═════ RECORDS SHOWN ═════

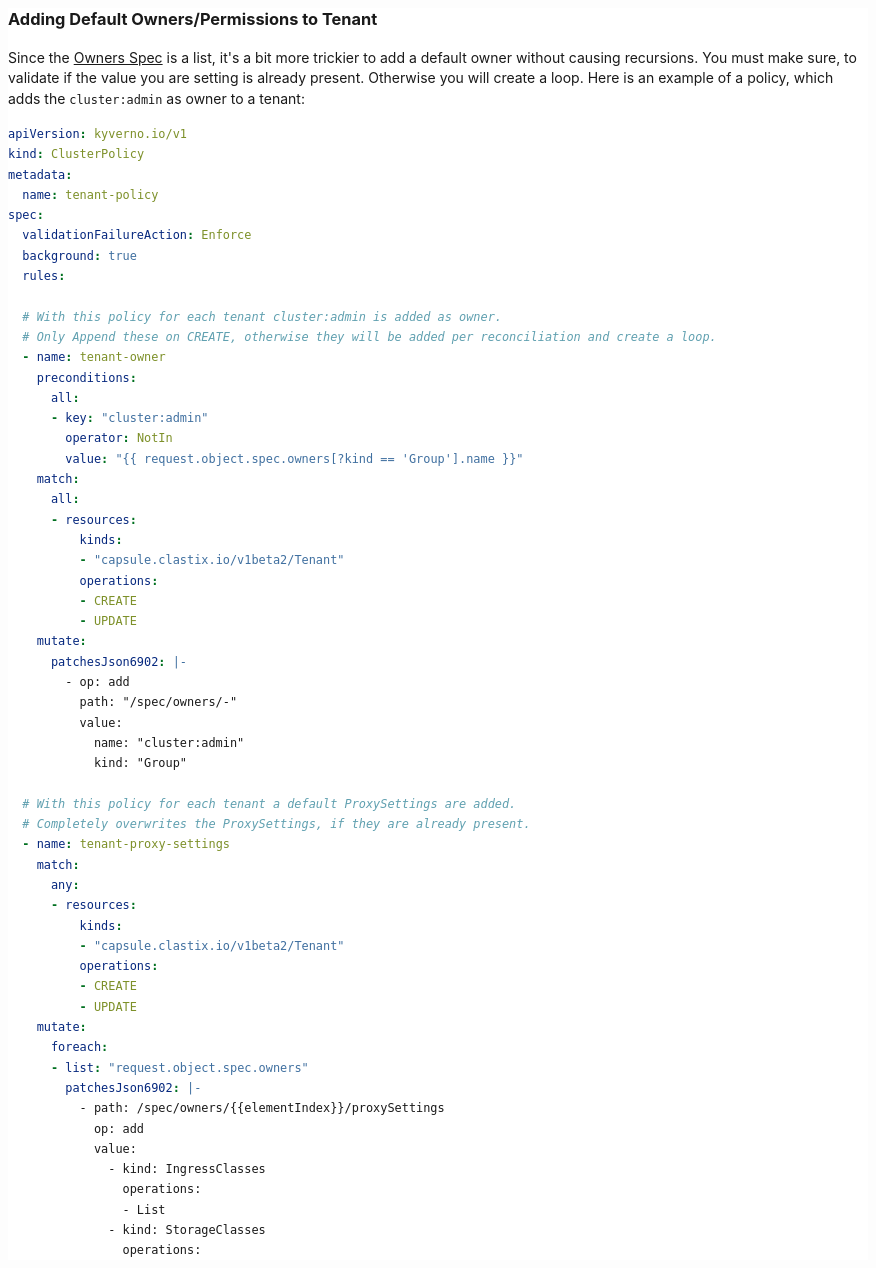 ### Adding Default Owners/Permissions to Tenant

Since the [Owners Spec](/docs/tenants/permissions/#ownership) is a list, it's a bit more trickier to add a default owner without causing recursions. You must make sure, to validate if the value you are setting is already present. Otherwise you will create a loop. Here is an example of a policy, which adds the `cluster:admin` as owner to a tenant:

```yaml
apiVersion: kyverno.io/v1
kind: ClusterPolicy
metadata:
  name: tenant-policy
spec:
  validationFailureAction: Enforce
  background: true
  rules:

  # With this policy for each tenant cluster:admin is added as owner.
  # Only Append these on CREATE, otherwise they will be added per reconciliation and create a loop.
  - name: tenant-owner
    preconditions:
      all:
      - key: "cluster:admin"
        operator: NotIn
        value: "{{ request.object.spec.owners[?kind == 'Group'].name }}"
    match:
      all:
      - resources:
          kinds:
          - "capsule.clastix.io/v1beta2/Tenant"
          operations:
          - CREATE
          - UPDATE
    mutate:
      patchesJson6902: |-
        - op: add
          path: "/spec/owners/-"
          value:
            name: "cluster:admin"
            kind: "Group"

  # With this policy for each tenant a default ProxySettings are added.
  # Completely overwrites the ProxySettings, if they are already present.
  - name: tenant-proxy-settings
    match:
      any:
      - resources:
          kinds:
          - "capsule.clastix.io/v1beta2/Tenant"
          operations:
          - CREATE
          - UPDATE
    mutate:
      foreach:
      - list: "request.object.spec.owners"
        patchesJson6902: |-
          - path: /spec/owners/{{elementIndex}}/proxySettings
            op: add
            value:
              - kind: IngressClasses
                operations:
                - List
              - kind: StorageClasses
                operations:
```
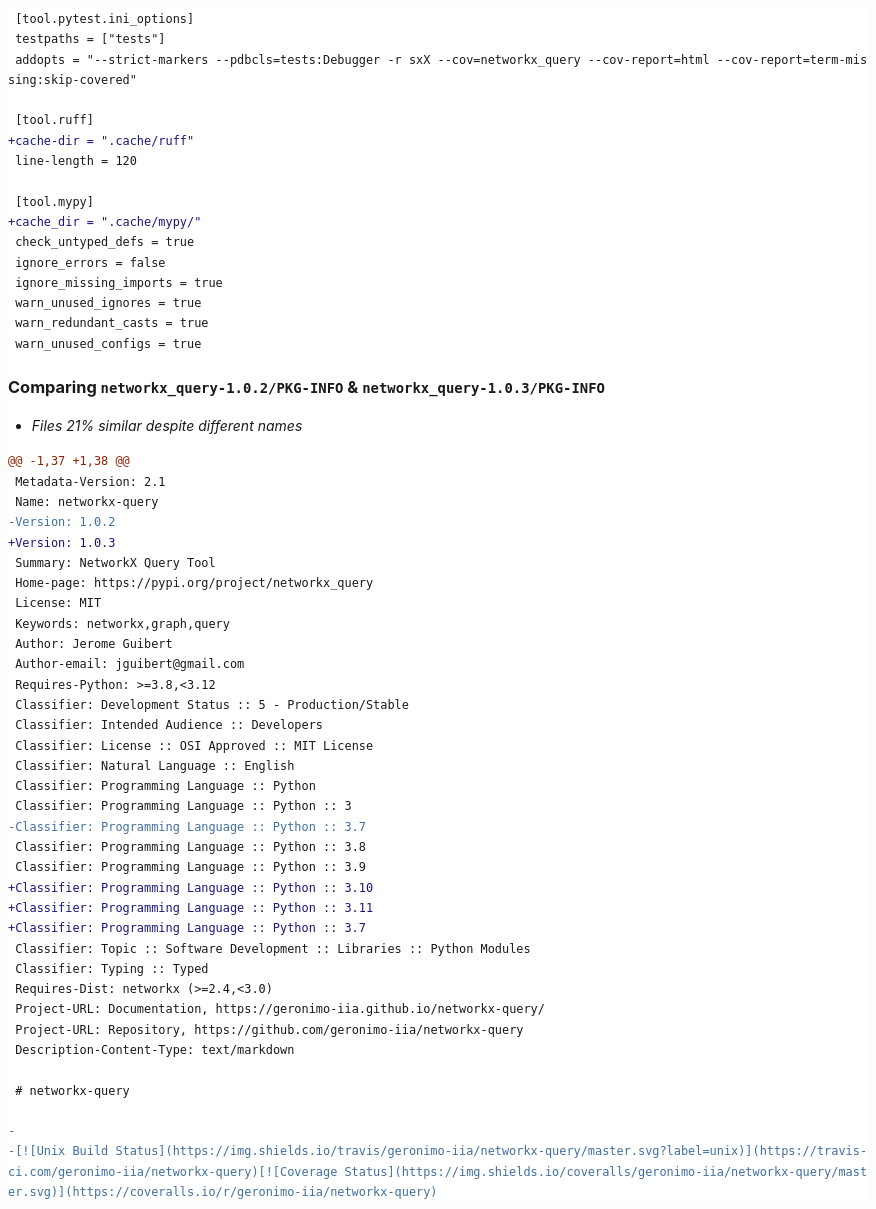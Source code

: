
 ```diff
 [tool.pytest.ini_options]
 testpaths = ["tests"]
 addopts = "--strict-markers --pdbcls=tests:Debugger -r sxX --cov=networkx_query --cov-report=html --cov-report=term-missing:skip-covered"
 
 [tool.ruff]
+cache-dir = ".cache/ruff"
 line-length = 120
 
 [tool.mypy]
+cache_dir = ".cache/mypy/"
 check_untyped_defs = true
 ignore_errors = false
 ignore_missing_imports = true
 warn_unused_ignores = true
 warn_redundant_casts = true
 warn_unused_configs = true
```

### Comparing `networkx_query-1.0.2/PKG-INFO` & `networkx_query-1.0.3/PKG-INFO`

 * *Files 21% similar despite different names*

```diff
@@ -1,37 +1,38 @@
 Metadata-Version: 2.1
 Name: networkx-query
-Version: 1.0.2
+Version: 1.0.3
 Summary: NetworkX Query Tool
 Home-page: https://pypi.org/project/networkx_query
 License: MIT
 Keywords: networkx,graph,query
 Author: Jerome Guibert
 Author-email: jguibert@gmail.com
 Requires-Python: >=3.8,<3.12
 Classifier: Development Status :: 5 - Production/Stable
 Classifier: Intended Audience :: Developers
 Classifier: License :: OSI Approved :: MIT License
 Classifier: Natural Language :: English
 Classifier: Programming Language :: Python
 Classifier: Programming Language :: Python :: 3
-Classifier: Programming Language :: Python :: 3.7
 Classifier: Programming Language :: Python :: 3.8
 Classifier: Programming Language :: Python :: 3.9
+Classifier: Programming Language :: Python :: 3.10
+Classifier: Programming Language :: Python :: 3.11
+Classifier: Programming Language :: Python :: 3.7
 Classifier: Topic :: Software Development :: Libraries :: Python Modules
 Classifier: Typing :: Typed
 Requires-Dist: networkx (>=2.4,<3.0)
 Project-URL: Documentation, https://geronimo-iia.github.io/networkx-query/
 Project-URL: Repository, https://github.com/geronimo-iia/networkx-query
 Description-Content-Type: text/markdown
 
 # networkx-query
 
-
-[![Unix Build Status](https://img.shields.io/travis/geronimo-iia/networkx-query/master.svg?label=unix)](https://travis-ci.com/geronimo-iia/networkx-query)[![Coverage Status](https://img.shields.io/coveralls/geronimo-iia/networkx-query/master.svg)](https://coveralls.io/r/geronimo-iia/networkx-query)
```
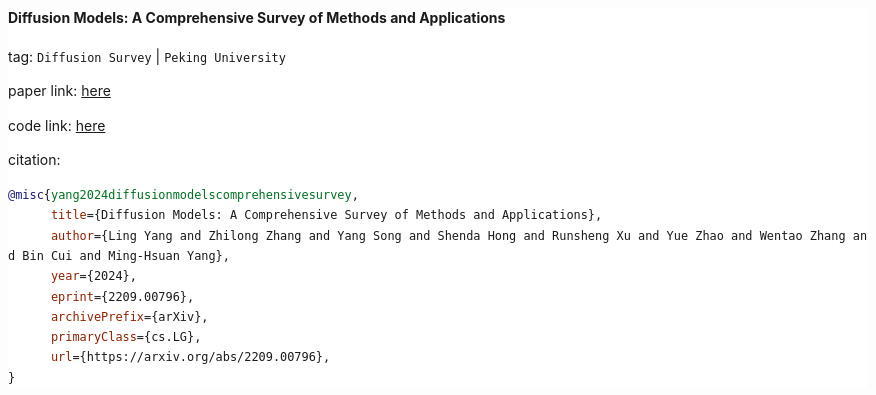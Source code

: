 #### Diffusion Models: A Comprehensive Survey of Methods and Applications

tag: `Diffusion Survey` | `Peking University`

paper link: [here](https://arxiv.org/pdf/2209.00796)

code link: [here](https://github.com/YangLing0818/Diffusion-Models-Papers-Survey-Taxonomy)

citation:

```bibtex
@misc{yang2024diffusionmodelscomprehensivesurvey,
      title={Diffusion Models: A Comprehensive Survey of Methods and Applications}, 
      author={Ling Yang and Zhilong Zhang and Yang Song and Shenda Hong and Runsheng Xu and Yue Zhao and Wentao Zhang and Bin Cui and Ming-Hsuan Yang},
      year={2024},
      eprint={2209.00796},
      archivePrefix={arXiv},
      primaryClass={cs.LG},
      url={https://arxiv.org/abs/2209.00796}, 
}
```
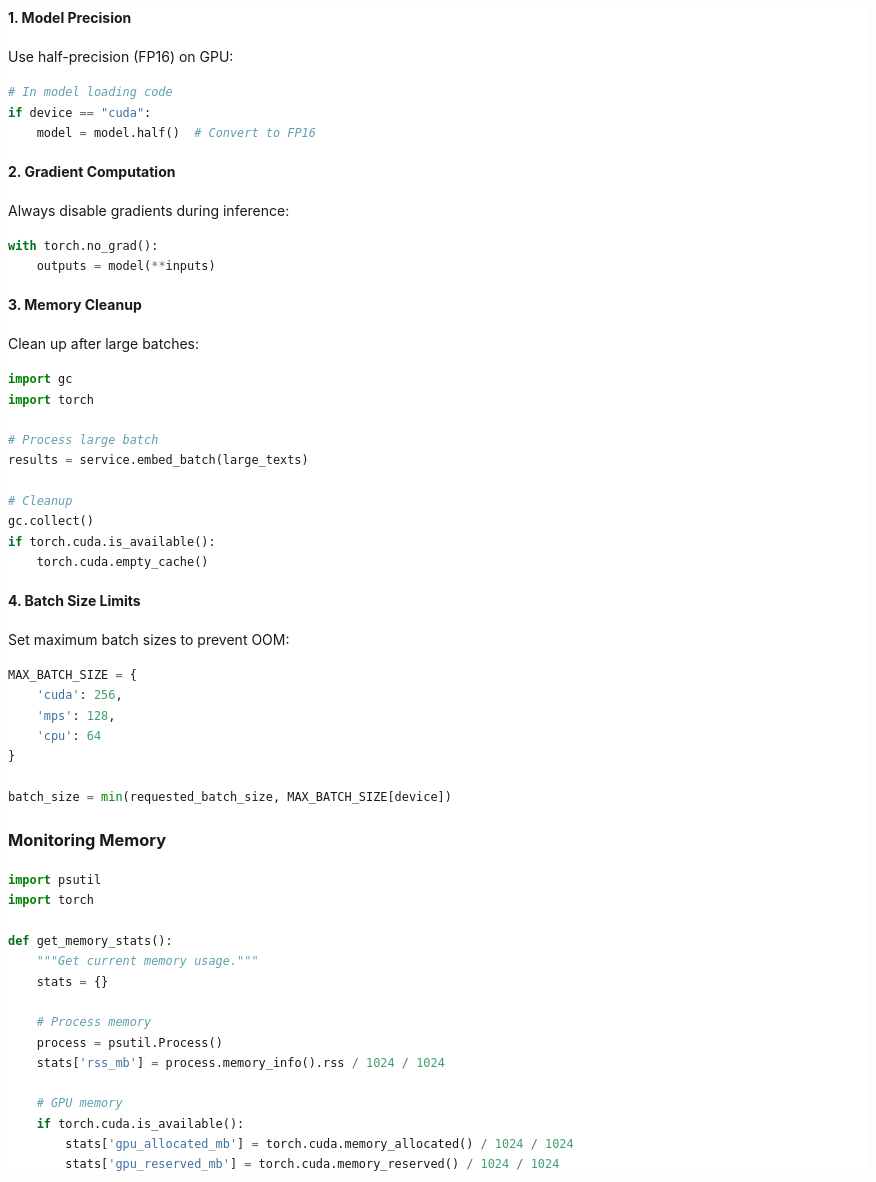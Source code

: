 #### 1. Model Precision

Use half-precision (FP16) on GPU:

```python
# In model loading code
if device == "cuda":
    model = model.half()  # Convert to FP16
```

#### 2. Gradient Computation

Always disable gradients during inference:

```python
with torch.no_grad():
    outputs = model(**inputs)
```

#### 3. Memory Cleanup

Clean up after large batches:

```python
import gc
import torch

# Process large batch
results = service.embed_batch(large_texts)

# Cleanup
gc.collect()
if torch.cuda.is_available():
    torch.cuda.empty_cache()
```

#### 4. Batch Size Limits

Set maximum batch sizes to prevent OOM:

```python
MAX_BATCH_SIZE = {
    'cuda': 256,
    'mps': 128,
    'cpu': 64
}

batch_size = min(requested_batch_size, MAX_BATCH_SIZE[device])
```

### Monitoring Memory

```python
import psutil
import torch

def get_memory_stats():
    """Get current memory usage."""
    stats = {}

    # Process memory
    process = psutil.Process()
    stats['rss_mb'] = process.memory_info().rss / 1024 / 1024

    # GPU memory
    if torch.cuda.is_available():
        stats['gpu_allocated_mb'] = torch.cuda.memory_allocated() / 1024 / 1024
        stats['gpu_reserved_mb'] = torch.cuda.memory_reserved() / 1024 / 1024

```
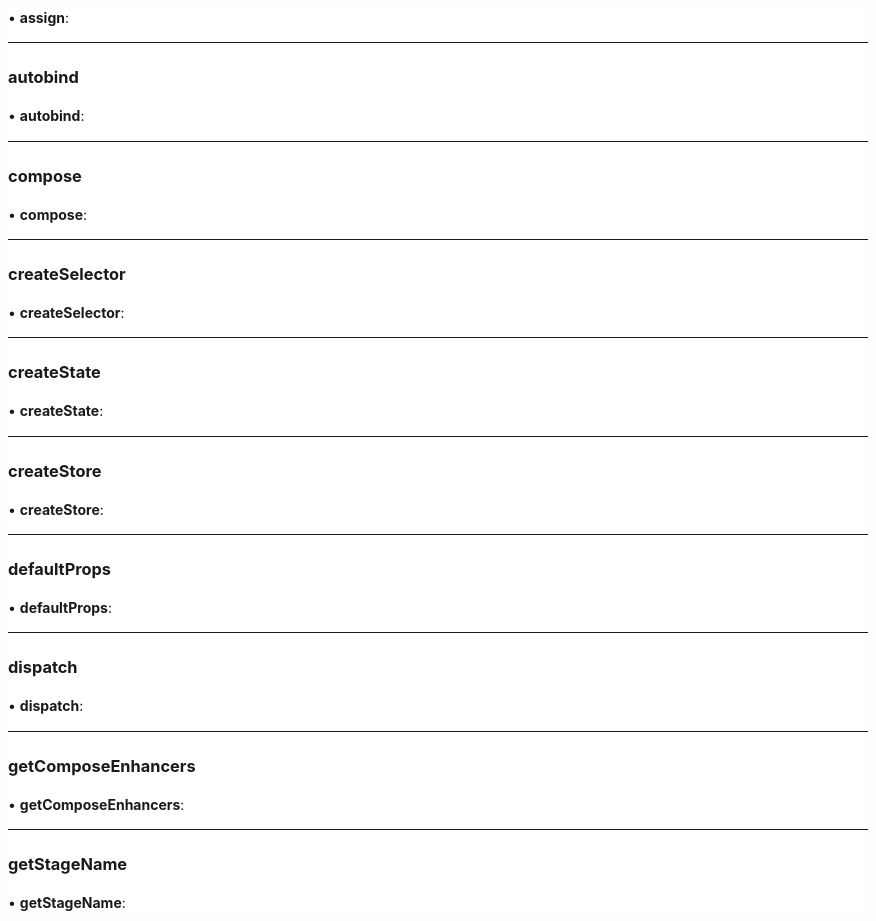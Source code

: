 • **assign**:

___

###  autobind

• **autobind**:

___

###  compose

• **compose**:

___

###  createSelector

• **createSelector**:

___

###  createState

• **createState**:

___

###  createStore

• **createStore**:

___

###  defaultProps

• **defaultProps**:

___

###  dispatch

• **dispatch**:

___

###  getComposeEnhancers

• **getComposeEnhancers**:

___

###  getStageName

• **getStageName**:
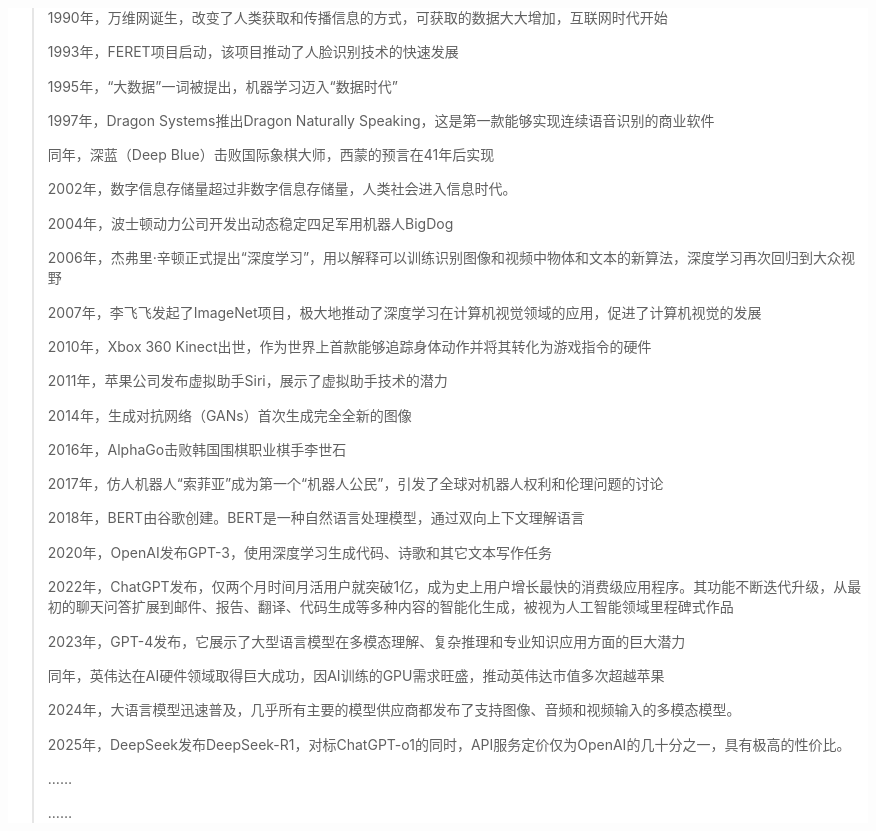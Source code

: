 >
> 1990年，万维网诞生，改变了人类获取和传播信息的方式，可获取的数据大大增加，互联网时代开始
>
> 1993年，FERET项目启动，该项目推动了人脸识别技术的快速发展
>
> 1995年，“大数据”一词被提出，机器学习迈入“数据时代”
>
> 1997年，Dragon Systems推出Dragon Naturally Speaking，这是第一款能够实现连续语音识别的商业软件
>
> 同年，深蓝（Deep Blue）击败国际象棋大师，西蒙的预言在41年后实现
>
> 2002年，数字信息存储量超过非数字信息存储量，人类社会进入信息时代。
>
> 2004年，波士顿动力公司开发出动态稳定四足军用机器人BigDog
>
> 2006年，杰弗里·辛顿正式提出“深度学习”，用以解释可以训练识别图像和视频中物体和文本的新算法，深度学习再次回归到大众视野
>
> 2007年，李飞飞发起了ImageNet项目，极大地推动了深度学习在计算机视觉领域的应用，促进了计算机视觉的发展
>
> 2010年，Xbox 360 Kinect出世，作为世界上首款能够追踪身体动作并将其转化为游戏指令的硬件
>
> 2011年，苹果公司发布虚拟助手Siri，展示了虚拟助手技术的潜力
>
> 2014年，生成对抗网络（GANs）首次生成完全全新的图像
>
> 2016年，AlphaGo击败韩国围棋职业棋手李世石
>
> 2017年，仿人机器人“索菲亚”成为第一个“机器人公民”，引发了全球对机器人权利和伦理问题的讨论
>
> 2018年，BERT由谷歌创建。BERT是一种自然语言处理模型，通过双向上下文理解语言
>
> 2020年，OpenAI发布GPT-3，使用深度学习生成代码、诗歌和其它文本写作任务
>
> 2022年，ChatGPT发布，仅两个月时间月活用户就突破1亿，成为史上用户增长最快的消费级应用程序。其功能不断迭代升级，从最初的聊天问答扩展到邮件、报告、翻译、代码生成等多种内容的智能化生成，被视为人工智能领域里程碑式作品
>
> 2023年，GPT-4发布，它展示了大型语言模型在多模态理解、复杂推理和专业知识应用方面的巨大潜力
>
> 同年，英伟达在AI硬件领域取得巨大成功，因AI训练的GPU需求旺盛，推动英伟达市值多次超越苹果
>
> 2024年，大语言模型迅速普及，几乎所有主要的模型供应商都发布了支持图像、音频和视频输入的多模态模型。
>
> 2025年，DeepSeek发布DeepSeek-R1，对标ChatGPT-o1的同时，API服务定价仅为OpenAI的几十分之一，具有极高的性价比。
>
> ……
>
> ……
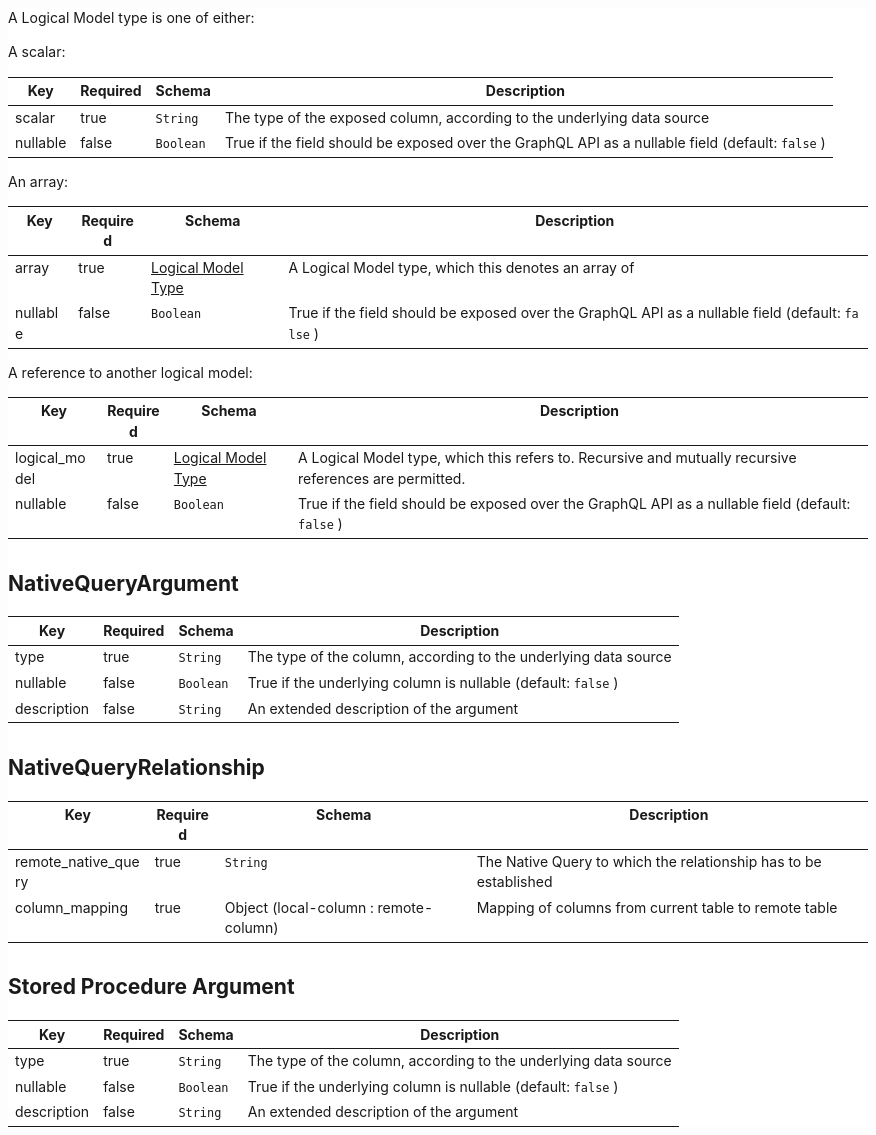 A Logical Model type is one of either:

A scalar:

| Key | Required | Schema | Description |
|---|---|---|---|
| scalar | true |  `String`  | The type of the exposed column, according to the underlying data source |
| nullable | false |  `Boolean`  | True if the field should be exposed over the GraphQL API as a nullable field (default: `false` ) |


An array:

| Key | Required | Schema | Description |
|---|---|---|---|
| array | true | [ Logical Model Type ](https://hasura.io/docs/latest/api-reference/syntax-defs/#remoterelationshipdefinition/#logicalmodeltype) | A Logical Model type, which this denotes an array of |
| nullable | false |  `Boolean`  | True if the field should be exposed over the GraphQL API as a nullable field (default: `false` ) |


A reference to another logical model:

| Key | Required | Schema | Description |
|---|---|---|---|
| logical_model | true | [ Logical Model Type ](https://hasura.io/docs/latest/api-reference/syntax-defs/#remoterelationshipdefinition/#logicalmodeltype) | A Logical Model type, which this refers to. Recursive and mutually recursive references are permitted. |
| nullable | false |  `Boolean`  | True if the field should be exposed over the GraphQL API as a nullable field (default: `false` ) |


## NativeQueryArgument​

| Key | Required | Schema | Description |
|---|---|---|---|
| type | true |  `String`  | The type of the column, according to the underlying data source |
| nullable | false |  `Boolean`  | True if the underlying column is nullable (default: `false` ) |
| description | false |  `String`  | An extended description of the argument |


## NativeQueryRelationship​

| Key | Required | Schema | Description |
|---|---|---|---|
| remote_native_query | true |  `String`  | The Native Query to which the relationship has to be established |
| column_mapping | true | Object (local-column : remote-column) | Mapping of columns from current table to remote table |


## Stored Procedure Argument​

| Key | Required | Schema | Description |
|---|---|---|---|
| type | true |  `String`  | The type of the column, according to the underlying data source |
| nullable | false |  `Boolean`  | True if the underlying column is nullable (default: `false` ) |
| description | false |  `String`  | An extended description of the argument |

═════

■ ASSIGNMENT ■
Select every line in the records above that contains the word "syntax".

■ ANSWER SPACE ■
| array | true | [ Logical Model Type ](https://hasura.io/docs/latest/api-reference/syntax-defs/#remoterelationshipdefinition/#logicalmodeltype) | A Logical Model type, which this denotes an array of |
| logical_model | true | [ Logical Model Type ](https://hasura.io/docs/latest/api-reference/syntax-defs/#remoterelationshipdefinition/#logicalmodeltype) | A Logical Model type, which this refers to. Recursive and mutually recursive references are permitted. |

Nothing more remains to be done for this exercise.